*PROBLEM DESCRIPTION*. Starting at the top of the listing, extract every line up to and including the one with "For this assignment, I". Pictures stay out of the copy.

*GIVEN ENTRIES*.
○ ○ ○ ○ ○

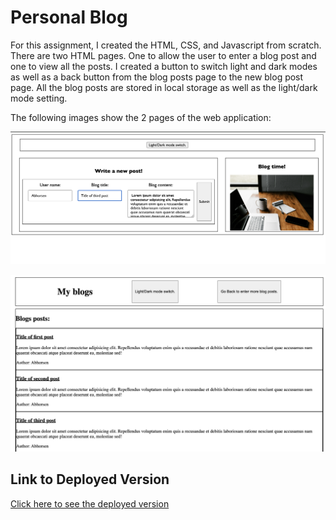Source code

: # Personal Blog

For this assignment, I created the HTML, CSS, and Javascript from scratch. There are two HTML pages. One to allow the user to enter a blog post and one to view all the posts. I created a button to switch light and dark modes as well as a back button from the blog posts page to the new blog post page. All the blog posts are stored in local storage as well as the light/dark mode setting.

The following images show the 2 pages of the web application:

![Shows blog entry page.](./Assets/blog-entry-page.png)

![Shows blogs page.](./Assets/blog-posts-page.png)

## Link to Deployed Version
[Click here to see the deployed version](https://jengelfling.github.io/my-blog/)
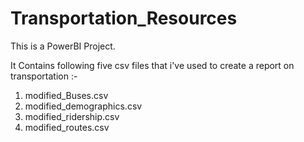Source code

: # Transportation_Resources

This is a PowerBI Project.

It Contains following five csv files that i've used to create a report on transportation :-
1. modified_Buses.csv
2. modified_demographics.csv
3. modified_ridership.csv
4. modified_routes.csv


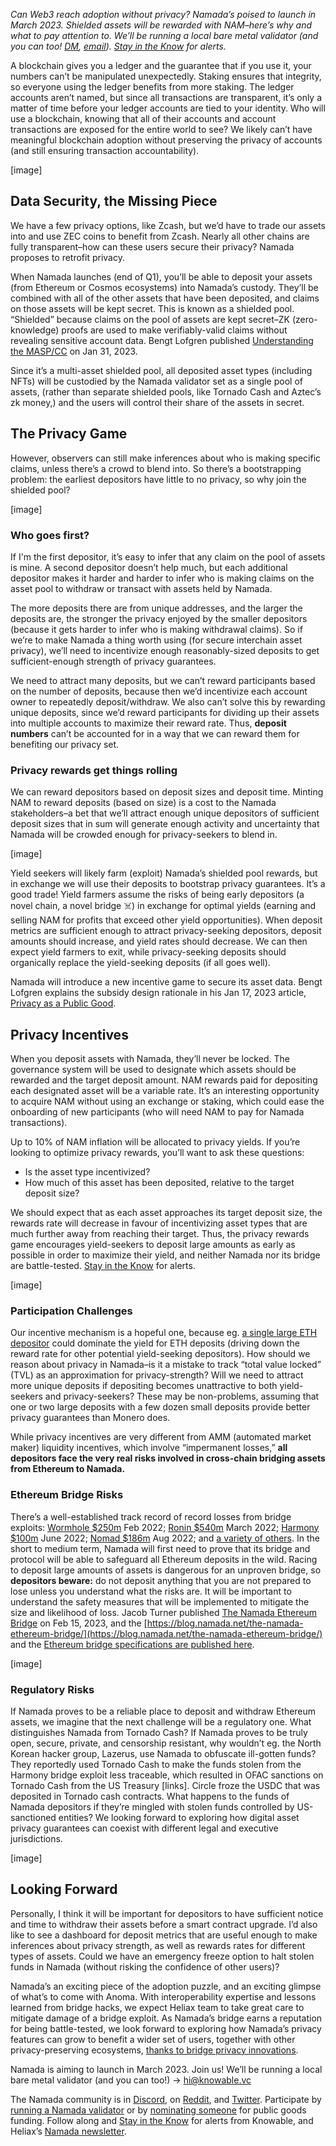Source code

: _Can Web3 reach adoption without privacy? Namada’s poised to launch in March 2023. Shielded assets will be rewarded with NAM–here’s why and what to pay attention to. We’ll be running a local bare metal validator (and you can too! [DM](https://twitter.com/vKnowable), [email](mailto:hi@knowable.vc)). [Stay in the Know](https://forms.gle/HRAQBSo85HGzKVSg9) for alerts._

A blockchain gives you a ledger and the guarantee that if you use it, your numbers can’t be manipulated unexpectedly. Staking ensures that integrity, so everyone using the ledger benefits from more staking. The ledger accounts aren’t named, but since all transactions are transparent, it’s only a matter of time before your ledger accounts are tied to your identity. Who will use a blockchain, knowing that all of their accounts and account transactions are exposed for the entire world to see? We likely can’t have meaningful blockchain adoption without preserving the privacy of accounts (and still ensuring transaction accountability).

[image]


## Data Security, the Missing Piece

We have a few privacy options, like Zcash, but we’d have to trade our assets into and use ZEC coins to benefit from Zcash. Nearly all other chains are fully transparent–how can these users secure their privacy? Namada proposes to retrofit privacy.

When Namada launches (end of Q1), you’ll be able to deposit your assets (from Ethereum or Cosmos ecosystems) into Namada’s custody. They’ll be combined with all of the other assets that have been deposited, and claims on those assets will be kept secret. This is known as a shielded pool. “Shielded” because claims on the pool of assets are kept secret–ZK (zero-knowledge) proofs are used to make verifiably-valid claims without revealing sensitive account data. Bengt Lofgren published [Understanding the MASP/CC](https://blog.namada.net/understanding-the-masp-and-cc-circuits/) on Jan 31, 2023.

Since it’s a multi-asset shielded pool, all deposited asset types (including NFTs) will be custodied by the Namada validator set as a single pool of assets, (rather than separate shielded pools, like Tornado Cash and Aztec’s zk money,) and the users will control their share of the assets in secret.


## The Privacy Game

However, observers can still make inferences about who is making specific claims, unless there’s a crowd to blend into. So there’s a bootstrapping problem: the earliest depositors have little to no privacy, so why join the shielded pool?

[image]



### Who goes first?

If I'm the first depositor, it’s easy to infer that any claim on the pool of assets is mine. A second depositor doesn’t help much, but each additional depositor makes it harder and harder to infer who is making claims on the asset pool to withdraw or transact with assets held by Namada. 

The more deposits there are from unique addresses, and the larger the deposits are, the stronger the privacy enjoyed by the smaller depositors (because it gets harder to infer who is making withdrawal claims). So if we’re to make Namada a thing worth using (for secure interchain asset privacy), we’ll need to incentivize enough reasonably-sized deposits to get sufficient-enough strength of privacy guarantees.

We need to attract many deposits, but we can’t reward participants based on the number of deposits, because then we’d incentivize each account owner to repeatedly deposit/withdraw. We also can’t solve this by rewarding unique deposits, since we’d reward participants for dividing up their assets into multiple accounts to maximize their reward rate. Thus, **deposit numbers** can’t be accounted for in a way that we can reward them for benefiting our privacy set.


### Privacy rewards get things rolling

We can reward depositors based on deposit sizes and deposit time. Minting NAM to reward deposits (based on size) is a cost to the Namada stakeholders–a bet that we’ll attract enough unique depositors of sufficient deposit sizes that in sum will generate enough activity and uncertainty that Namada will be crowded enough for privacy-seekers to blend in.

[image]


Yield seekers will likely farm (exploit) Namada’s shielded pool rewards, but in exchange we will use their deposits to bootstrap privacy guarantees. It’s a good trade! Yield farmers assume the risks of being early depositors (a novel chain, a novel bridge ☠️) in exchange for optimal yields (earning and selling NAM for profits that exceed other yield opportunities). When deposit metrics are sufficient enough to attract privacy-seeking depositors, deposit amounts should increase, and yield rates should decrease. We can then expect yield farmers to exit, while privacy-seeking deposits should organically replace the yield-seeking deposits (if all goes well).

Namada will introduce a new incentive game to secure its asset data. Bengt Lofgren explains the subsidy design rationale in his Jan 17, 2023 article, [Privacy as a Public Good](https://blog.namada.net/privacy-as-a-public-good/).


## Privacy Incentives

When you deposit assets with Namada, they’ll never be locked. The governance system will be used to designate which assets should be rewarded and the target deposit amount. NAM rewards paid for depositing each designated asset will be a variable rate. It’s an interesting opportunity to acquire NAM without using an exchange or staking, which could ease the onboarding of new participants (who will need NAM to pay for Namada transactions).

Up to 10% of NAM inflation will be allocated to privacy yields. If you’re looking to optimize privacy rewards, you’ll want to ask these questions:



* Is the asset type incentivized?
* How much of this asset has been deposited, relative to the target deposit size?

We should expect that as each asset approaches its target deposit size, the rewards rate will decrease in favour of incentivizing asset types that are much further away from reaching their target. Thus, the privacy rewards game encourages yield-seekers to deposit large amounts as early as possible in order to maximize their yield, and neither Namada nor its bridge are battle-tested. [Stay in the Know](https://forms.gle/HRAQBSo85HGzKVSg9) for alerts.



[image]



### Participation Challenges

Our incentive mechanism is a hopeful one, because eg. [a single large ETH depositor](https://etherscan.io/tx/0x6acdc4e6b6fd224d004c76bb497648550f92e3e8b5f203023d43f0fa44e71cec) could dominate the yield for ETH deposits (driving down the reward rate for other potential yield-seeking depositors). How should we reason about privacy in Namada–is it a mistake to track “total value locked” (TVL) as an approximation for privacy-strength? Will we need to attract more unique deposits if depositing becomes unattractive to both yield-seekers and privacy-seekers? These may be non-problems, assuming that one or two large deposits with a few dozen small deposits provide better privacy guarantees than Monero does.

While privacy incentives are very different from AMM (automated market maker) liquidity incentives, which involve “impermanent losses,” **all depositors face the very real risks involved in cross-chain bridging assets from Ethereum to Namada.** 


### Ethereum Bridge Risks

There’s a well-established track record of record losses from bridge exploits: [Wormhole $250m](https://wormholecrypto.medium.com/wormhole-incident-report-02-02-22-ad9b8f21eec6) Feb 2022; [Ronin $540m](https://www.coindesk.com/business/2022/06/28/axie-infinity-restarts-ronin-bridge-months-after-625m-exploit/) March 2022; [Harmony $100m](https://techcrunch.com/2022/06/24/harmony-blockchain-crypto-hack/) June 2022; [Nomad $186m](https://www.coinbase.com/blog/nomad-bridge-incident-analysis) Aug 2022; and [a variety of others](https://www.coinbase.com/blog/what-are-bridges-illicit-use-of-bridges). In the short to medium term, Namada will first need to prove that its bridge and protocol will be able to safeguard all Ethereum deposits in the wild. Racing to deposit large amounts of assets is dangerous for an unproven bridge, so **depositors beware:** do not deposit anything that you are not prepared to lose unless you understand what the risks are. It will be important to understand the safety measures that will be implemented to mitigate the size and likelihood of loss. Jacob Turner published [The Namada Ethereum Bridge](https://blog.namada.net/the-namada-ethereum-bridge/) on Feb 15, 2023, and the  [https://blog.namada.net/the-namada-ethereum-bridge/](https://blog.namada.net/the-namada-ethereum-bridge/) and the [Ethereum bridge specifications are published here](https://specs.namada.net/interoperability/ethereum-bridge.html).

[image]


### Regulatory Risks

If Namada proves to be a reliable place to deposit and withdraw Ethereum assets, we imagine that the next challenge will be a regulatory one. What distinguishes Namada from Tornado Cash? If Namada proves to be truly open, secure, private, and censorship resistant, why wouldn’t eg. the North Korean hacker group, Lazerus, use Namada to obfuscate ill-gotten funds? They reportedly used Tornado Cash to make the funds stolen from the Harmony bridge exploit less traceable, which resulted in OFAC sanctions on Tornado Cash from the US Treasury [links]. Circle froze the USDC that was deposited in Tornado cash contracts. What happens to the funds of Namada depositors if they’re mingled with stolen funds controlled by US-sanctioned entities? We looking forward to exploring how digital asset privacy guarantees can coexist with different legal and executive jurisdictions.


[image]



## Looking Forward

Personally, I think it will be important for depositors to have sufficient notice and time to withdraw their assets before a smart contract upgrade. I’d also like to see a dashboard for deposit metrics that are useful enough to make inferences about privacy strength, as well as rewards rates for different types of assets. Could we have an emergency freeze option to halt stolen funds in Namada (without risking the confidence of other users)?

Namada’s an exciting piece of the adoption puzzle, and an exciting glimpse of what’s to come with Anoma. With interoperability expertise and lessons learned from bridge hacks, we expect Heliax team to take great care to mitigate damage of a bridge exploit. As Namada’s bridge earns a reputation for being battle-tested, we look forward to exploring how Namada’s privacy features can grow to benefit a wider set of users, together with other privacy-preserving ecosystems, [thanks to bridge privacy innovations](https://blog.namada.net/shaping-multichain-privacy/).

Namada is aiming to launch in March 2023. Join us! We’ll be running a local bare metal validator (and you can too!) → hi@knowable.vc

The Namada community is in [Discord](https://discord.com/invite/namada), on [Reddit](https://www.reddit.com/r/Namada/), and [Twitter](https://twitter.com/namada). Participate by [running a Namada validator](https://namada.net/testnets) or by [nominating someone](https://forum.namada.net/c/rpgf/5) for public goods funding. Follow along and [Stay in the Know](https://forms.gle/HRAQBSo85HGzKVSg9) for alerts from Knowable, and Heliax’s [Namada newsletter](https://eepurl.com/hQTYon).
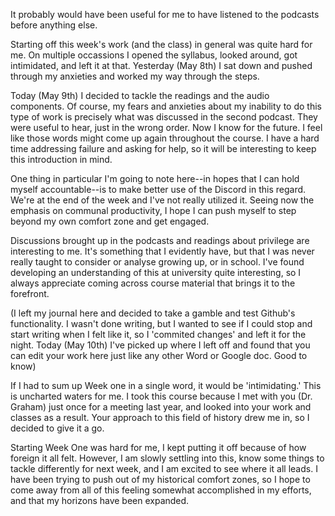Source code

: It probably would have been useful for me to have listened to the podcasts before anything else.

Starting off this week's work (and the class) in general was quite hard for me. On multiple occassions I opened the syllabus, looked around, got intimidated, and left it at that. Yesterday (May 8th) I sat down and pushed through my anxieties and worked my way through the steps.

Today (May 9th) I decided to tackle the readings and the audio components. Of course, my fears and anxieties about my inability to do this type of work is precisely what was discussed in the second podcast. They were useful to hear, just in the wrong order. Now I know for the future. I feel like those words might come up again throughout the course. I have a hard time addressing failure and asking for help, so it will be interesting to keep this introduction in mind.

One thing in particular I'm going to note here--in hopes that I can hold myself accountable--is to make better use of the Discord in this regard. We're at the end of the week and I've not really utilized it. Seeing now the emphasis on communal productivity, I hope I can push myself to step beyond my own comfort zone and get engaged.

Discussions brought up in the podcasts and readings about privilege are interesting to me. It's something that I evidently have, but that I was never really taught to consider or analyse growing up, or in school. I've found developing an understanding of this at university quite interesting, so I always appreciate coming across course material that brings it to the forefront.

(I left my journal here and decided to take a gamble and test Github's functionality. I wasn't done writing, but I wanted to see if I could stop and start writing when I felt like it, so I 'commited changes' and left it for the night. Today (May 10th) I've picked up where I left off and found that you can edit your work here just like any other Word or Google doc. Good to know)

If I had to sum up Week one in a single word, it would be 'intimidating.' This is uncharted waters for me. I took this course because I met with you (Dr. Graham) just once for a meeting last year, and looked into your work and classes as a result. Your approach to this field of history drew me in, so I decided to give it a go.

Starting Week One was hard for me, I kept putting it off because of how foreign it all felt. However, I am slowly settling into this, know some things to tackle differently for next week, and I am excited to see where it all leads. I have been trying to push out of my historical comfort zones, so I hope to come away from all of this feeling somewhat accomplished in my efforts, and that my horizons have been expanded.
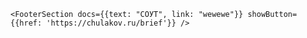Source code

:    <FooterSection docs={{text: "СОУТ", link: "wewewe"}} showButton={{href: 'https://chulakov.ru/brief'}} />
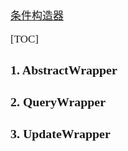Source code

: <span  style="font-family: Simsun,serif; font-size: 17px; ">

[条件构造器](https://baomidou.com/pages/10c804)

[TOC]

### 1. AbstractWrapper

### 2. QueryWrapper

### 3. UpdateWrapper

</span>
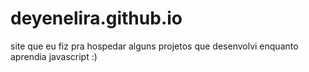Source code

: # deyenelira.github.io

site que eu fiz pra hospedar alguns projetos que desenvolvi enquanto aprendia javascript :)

○ ○ ○ ○ ○

*RESPONSE AREA*.
Source code

: # Personal Blog

For this assignment, I created the HTML, CSS, and Javascript from scratch. There are two HTML pages. One to allow the user to enter a blog post and one to view all the posts. I created a button to switch light and dark modes as well as a back button from the blog posts page to the new blog post page. All the blog posts are stored in local storage as well as the light/dark mode setting.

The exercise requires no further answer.